==== Records shown

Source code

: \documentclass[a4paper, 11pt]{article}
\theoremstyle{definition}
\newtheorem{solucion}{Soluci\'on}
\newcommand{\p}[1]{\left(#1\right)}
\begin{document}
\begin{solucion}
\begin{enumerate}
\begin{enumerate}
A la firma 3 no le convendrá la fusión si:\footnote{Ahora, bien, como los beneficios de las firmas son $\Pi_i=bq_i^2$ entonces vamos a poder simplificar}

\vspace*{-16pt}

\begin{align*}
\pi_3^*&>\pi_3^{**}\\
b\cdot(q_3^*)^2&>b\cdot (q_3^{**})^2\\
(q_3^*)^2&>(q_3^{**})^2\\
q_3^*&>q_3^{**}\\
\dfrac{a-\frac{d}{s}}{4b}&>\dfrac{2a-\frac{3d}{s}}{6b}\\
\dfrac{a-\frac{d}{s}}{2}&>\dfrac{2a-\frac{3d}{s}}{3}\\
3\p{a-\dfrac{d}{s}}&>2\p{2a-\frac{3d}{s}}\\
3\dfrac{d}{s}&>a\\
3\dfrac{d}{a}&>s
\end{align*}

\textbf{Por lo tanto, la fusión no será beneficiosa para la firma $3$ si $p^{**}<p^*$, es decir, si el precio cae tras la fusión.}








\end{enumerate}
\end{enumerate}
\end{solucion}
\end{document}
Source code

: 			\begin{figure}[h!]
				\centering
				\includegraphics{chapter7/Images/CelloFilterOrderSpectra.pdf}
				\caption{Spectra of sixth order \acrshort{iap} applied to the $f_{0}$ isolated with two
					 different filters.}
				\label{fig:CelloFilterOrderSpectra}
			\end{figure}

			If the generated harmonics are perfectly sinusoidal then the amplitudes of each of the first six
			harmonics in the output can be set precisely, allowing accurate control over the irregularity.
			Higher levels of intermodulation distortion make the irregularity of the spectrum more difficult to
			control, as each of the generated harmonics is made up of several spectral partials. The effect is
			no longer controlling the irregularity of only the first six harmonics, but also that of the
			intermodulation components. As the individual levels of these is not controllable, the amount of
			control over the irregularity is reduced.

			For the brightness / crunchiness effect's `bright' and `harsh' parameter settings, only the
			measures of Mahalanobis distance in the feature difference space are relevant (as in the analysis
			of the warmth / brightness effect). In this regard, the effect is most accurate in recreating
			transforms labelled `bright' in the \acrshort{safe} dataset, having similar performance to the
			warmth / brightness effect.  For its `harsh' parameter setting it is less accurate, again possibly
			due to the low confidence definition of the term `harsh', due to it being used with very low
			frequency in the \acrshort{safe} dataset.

========

- **To do**
Retype all the records, matching them exactly.

- **Problem solution**
Source code

: \documentclass[a4paper, 11pt]{article}
\theoremstyle{definition}
\newtheorem{solucion}{Soluci\'on}
\newcommand{\p}[1]{\left(#1\right)}
\begin{document}
\begin{solucion}
\begin{enumerate}
\begin{enumerate}
A la firma 3 no le convendrá la fusión si:\footnote{Ahora, bien, como los beneficios de las firmas son $\Pi_i=bq_i^2$ entonces vamos a poder simplificar}

\vspace*{-16pt}

\begin{align*}
\pi_3^*&>\pi_3^{**}\\
b\cdot(q_3^*)^2&>b\cdot (q_3^{**})^2\\
(q_3^*)^2&>(q_3^{**})^2\\
q_3^*&>q_3^{**}\\
\dfrac{a-\frac{d}{s}}{4b}&>\dfrac{2a-\frac{3d}{s}}{6b}\\
\dfrac{a-\frac{d}{s}}{2}&>\dfrac{2a-\frac{3d}{s}}{3}\\
3\p{a-\dfrac{d}{s}}&>2\p{2a-\frac{3d}{s}}\\
3\dfrac{d}{s}&>a\\
3\dfrac{d}{a}&>s
\end{align*}

\textbf{Por lo tanto, la fusión no será beneficiosa para la firma $3$ si $p^{**}<p^*$, es decir, si el precio cae tras la fusión.}








\end{enumerate}
\end{enumerate}
\end{solucion}
\end{document}
Source code

: 			\begin{figure}[h!]
				\centering
				\includegraphics{chapter7/Images/CelloFilterOrderSpectra.pdf}
				\caption{Spectra of sixth order \acrshort{iap} applied to the $f_{0}$ isolated with two
					 different filters.}
				\label{fig:CelloFilterOrderSpectra}
			\end{figure}

			If the generated harmonics are perfectly sinusoidal then the amplitudes of each of the first six
			harmonics in the output can be set precisely, allowing accurate control over the irregularity.
			Higher levels of intermodulation distortion make the irregularity of the spectrum more difficult to
			control, as each of the generated harmonics is made up of several spectral partials. The effect is
			no longer controlling the irregularity of only the first six harmonics, but also that of the
			intermodulation components. As the individual levels of these is not controllable, the amount of
			control over the irregularity is reduced.

			For the brightness / crunchiness effect's `bright' and `harsh' parameter settings, only the
			measures of Mahalanobis distance in the feature difference space are relevant (as in the analysis
			of the warmth / brightness effect). In this regard, the effect is most accurate in recreating
			transforms labelled `bright' in the \acrshort{safe} dataset, having similar performance to the
			warmth / brightness effect.  For its `harsh' parameter setting it is less accurate, again possibly
			due to the low confidence definition of the term `harsh', due to it being used with very low
			frequency in the \acrshort{safe} dataset.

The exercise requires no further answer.